Ember Holiday Monroe (Images provided)

By DAVID DUPONT

BG Independent News

The drag scene in Bowling Green is getting a reboot.

Starting Monday, Feb. 17,  Ember’s Drag Inferno will make its debut at Howard’s Club H. The show will start at 9 p.m. and continue to midnight. Cover is $5. The shows will be staged Mondays a couple times a month.

The new drag extravaganza is being organized by Ember Holiday Monroe. She’ll serve as MC and hostess for the event as well as recruit talent from the Toledo area, Columbus and Dayton. (Ms. Monroe prefers to use her stage name for the interview.)

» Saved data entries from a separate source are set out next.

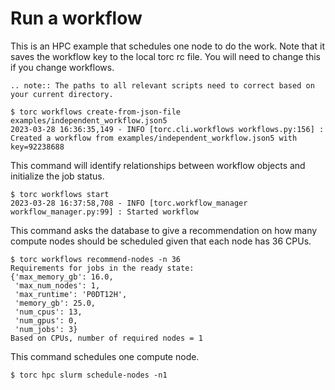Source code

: # Run a workflow

This is an HPC example that schedules one node to do the work. Note that it saves the workflow
key to the local torc rc file. You will need to change this if you change workflows.

```{eval-rst}
.. note:: The paths to all relevant scripts need to correct based on your current directory.
```

```console
$ torc workflows create-from-json-file examples/independent_workflow.json5
2023-03-28 16:36:35,149 - INFO [torc.cli.workflows workflows.py:156] : Created a workflow from examples/independent_workflow.json5 with key=92238688
```

This command will identify relationships between workflow objects and initialize the job status.

```console
$ torc workflows start
2023-03-28 16:37:58,708 - INFO [torc.workflow_manager workflow_manager.py:99] : Started workflow
```

This command asks the database to give a recommendation on how many compute nodes should be
scheduled given that each node has 36 CPUs.

```console
$ torc workflows recommend-nodes -n 36
Requirements for jobs in the ready state:
{'max_memory_gb': 16.0,
 'max_num_nodes': 1,
 'max_runtime': 'P0DT12H',
 'memory_gb': 25.0,
 'num_cpus': 13,
 'num_gpus': 0,
 'num_jobs': 3}
Based on CPUs, number of required nodes = 1
```

This command schedules one compute node.

```console
$ torc hpc slurm schedule-nodes -n1
```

Drag shows have been on the Bowling Green scene for years — at Uptown, Ziggy’s, and most recently at Howard’s.

When Ember moved to Bowling Green she wanted to keep that tradition alive, but also give it a new twist. “We’re really pushing for this to be more of a community thing.  Yes, we still want the college kids  to come and know it’s a safe space. But it’s also for Bowling Green as a community to have a space that’s queer friendly, just a place where people can exist and their identity doesn’t define them. They can just come as they are.”

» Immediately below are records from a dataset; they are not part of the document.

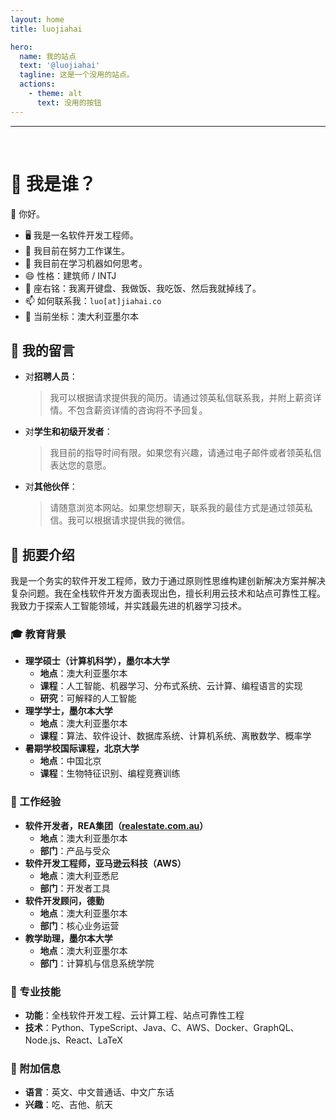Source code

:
 ```yaml
---
layout: home
title: luojiahai

hero:
  name: 我的站点
  text: '@luojiahai'
  tagline: 这是一个没用的站点。
  actions:
    - theme: alt
      text: 没用的按钮
---
```


---

<br/>

# 🤔 我是谁？

👋 你好。

- 🖥️ 我是一名软件开发工程师。
- 🔭 我目前在努力工作谋生。
- 🌱 我目前在学习机器如何思考。
- 😄 性格：建筑师 / INTJ
- 💬 座右铭：我离开键盘、我做饭、我吃饭、然后我就掉线了。
- 📫 如何联系我：`luo[at]jiahai.co`
- 📍 当前坐标：澳大利亚墨尔本

## 📨 我的留言

- 对**招聘人员**：
  > 我可以根据请求提供我的简历。请通过领英私信联系我，并附上薪资详情。不包含薪资详情的咨询将不予回复。
- 对**学生和初级开发者**：
  > 我目前的指导时间有限。如果您有兴趣，请通过电子邮件或者领英私信表达您的意愿。
- 对**其他伙伴**：
  > 请随意浏览本网站。如果您想聊天，联系我的最佳方式是通过领英私信。我可以根据请求提供我的微信。

## 📇 扼要介绍

我是一个务实的软件开发工程师，致力于通过原则性思维构建创新解决方案并解决复杂问题。我在全栈软件开发方面表现出色，擅长利用云技术和站点可靠性工程。我致力于探索人工智能领域，并实践最先进的机器学习技术。

### 🎓 教育背景

- **理学硕士（计算机科学），墨尔本大学**
  - **地点**：澳大利亚墨尔本
  - **课程**：人工智能、机器学习、分布式系统、云计算、编程语言的实现
  - **研究**：可解释的人工智能
- **理学学士，墨尔本大学**
  - **地点**：澳大利亚墨尔本
  - **课程**：算法、软件设计、数据库系统、计算机系统、离散数学、概率学
- **暑期学校国际课程，北京大学**
  - **地点**：中国北京
  - **课程**：生物特征识别、编程竞赛训练

### 🏢 工作经验

- **软件开发者，REA集团（[realestate.com.au](https://realestate.com.au/)）**
  - **地点**：澳大利亚墨尔本
  - **部门**：产品与受众
- **软件开发工程师，亚马逊云科技（AWS）**
  - **地点**：澳大利亚悉尼
  - **部门**：开发者工具
- **软件开发顾问，德勤**
  - **地点**：澳大利亚墨尔本
  - **部门**：核心业务运营
- **教学助理，墨尔本大学**
  - **地点**：澳大利亚墨尔本
  - **部门**：计算机与信息系统学院

### 🚀 专业技能

- **功能**：全栈软件开发工程、云计算工程、站点可靠性工程
- **技术**：Python、TypeScript、Java、C、AWS、Docker、GraphQL、Node.js、React、LaTeX

### 🥔 附加信息

- **语言**：英文、中文普通话、中文广东话
- **兴趣**：吃、吉他、航天
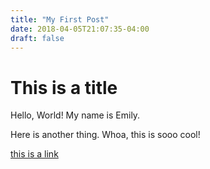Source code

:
 ```yaml
---
title: "My First Post"
date: 2018-04-05T21:07:35-04:00
draft: false
---
```



# This is a title

Hello, World!  My name is Emily.

Here is another thing.  Whoa, this is sooo cool!

[this is a link](http://www.example.com/)




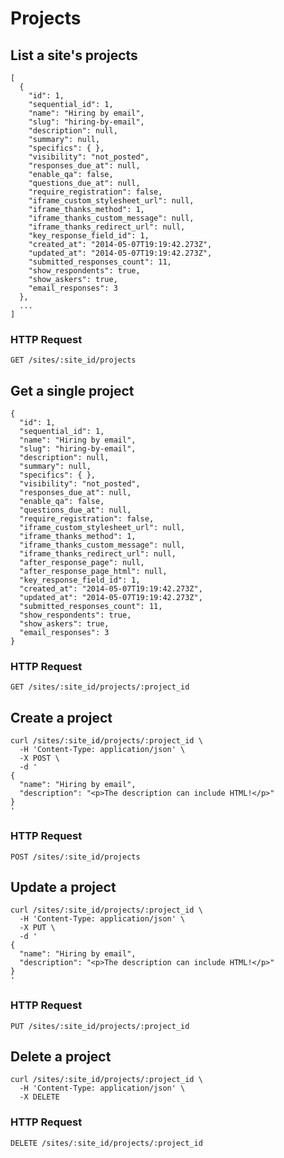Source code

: # Projects

## List a site's projects

```shell
[
  {
    "id": 1,
    "sequential_id": 1,
    "name": "Hiring by email",
    "slug": "hiring-by-email",
    "description": null,
    "summary": null,
    "specifics": { },
    "visibility": "not_posted",
    "responses_due_at": null,
    "enable_qa": false,
    "questions_due_at": null,
    "require_registration": false,
    "iframe_custom_stylesheet_url": null,
    "iframe_thanks_method": 1,
    "iframe_thanks_custom_message": null,
    "iframe_thanks_redirect_url": null,
    "key_response_field_id": 1,
    "created_at": "2014-05-07T19:19:42.273Z",
    "updated_at": "2014-05-07T19:19:42.273Z",
    "submitted_responses_count": 11,
    "show_respondents": true,
    "show_askers": true,
    "email_responses": 3
  },
  ...
]
```

### HTTP Request
`GET /sites/:site_id/projects`

## Get a single project

```shell
{
  "id": 1,
  "sequential_id": 1,
  "name": "Hiring by email",
  "slug": "hiring-by-email",
  "description": null,
  "summary": null,
  "specifics": { },
  "visibility": "not_posted",
  "responses_due_at": null,
  "enable_qa": false,
  "questions_due_at": null,
  "require_registration": false,
  "iframe_custom_stylesheet_url": null,
  "iframe_thanks_method": 1,
  "iframe_thanks_custom_message": null,
  "iframe_thanks_redirect_url": null,
  "after_response_page": null,
  "after_response_page_html": null,
  "key_response_field_id": 1,
  "created_at": "2014-05-07T19:19:42.273Z",
  "updated_at": "2014-05-07T19:19:42.273Z",
  "submitted_responses_count": 11,
  "show_respondents": true,
  "show_askers": true,
  "email_responses": 3
}
```

### HTTP Request
`GET /sites/:site_id/projects/:project_id`

## Create a project

```shell
curl /sites/:site_id/projects/:project_id \
  -H 'Content-Type: application/json' \
  -X POST \
  -d '
{
  "name": "Hiring by email",
  "description": "<p>The description can include HTML!</p>"
}
'
```

### HTTP Request

`POST /sites/:site_id/projects`

## Update a project

```shell
curl /sites/:site_id/projects/:project_id \
  -H 'Content-Type: application/json' \
  -X PUT \
  -d '
{
  "name": "Hiring by email",
  "description": "<p>The description can include HTML!</p>"
}
'
```

### HTTP Request

`PUT /sites/:site_id/projects/:project_id`

## Delete a project

```shell
curl /sites/:site_id/projects/:project_id \
  -H 'Content-Type: application/json' \
  -X DELETE
```

### HTTP Request

`DELETE /sites/:site_id/projects/:project_id`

Patrons will even be given name tags as a way to get around the awkwardness of what pronoun is correct.

Ember feels that Howard’s is the perfect venue in town for the event. “That’s the bar I go to,” she said. It doesn’t attract the crowds of college students other bars do. “I’ve made a family there. They call it ‘How Weird’s’ for a reason. Everybody is welcomed there. It’s been a staple in this community for so long and so many people know and love it. I thought: ’That is the exact right place to have it.’”

Mondays were chosen so as not to conflict with other drag shows established in Toledo, Findlay, and Fremont. 

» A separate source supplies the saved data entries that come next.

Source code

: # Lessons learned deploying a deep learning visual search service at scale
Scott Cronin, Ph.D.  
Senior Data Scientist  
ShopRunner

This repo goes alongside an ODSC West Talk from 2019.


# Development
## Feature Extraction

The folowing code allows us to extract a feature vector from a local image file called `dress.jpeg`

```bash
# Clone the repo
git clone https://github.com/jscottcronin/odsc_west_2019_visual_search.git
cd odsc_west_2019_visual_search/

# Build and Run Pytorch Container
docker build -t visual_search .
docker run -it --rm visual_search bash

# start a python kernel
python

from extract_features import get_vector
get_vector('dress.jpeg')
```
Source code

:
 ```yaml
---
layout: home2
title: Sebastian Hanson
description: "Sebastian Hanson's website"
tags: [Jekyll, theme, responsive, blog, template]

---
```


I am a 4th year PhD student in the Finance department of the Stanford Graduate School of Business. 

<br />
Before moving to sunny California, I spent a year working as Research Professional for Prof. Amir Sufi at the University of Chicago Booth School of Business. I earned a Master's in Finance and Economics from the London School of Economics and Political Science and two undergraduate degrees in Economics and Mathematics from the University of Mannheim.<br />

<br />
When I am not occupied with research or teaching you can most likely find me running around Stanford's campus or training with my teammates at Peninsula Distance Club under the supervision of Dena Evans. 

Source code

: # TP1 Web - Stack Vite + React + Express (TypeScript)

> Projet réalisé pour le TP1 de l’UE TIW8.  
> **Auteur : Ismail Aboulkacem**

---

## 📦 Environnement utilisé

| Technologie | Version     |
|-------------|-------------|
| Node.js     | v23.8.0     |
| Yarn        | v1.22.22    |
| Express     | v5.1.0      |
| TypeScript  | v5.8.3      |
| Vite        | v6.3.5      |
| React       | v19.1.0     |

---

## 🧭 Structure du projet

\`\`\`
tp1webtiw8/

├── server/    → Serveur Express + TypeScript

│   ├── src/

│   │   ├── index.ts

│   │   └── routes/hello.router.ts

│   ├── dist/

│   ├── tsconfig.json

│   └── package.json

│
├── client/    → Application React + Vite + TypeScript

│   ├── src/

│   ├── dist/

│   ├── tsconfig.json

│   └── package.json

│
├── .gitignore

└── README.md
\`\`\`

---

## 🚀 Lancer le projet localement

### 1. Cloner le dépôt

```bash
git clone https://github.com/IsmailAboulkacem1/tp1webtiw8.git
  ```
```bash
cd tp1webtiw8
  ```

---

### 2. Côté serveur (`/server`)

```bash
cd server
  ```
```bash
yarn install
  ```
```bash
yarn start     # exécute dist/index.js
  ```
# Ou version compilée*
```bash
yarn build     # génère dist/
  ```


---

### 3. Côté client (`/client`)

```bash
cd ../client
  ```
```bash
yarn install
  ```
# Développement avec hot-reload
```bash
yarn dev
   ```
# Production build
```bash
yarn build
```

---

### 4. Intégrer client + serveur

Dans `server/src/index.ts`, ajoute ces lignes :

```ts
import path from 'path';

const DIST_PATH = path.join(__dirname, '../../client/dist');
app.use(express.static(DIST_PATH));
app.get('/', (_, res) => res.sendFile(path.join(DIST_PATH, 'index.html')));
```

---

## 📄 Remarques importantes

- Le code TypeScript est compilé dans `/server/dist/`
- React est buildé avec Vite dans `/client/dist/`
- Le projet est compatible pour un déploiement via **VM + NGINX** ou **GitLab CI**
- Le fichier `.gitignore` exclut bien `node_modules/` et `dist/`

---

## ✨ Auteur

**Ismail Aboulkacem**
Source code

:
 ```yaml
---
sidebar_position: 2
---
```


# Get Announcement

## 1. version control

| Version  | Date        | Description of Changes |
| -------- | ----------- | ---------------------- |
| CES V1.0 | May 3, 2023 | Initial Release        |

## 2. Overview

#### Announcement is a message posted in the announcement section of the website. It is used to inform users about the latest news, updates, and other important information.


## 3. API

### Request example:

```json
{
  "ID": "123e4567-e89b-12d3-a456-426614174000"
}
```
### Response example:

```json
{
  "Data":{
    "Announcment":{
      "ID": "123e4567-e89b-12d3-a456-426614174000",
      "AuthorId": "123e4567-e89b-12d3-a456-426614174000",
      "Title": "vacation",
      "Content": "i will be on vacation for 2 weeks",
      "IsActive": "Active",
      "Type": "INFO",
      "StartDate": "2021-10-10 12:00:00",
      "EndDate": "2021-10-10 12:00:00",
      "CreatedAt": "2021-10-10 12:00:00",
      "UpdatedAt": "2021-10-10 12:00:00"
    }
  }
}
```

“I wanted to have a date that wouldn’t conflict with any of the other awesome shows and take away from their audiences because that’s when places start shutting down when they lose crowds.”

Ember also hosts shows at Hamburger Mary’s, a drag-themed restaurant at The Docks in Toledo.

The restaurant is family friendly, and draws diners from toddlers to elders in their 90s. 

Ember glories in the difference having drag and LGBTQ culture presented to the public can have. “It’s just dress up,” she said. “It’s not this big scary thing, right? Just to see kids light up when they see you, that’s why I do it.”

Ember was created seven years ago as a 19-year-old student at Miami University. She was one of two students into drag. The scenes were in Dayton and Cincinnati. “It was kind of cool. I  was in this special club. No one else knew anything else about,” Ember said.

“I was always a performer. I did theater my whole life. For me, it was the opportunity to play one character for a long time and craft that really well. Then I got into the fun of special effects make up. That made me love drag even more.” 

Being a drag queen offered an art form in which she could continue honing her craft. “You can entertain people and for two hours take their minds away from whatever their problems are for that day.”

The community nurtures each other, Ember said.

“Nobody starts off and looks good, nobody never ever ever. … When you start out it really is the ugly duckling, hope to become the swan.”

More experienced performers help bring the novices along and learn the basics of performance, make up, and dressing.

Ember took “Holiday” as a middle name to honor National Holiday, the drag queen who helped her. National Holiday will be featured at a later Drag Inferno show at Howard’s.

The characters are always changing, and the queens have to learn new skills, including sewing.

Ember has just acquired a Singer sewing machine but admits “we are very early on in the process.”

Sewing for a drag queen is challenging. The outfits are made of four-way stretch fabric, not the easiest material to sew but essential to fit the queen’s form.

Getting proper measurements is difficult “because in order to measure yourself, you have to put everything,” Ember said. “Our bodies are entirely fake. Our hips are made out of couch cushions, and most some of us aren’t born with breasts, so we have to make your own. You have to put it all on to get your measurements right.”

The four-way stretch fabric “hugs you where you need it.” 

Drag queens must also master lip-synching, which is more difficult than it seems. Entertainers lip synch 90 percent of the time. The only time Ember sings live is when she’s doing a song parody she created.

Ember’s Drag Inferno will not just feature drag queens but the range of drag entertainers, including drag kings, female entertainers who dress as males, and fem queens, females who create drag queen characters.

On Monday fem queen Ulani will perform along with Willow Skyhart and Sharin Skyhart and male entertainer Colin Brandeberry, former Ohio male stripper of the year.

And a raffle will be conducted during the first three shows on Feb. 17 and March 9 and 23. The winner of the raffle will be dressed in drag costuming of their choice, and be the featured performer at the April 6 show.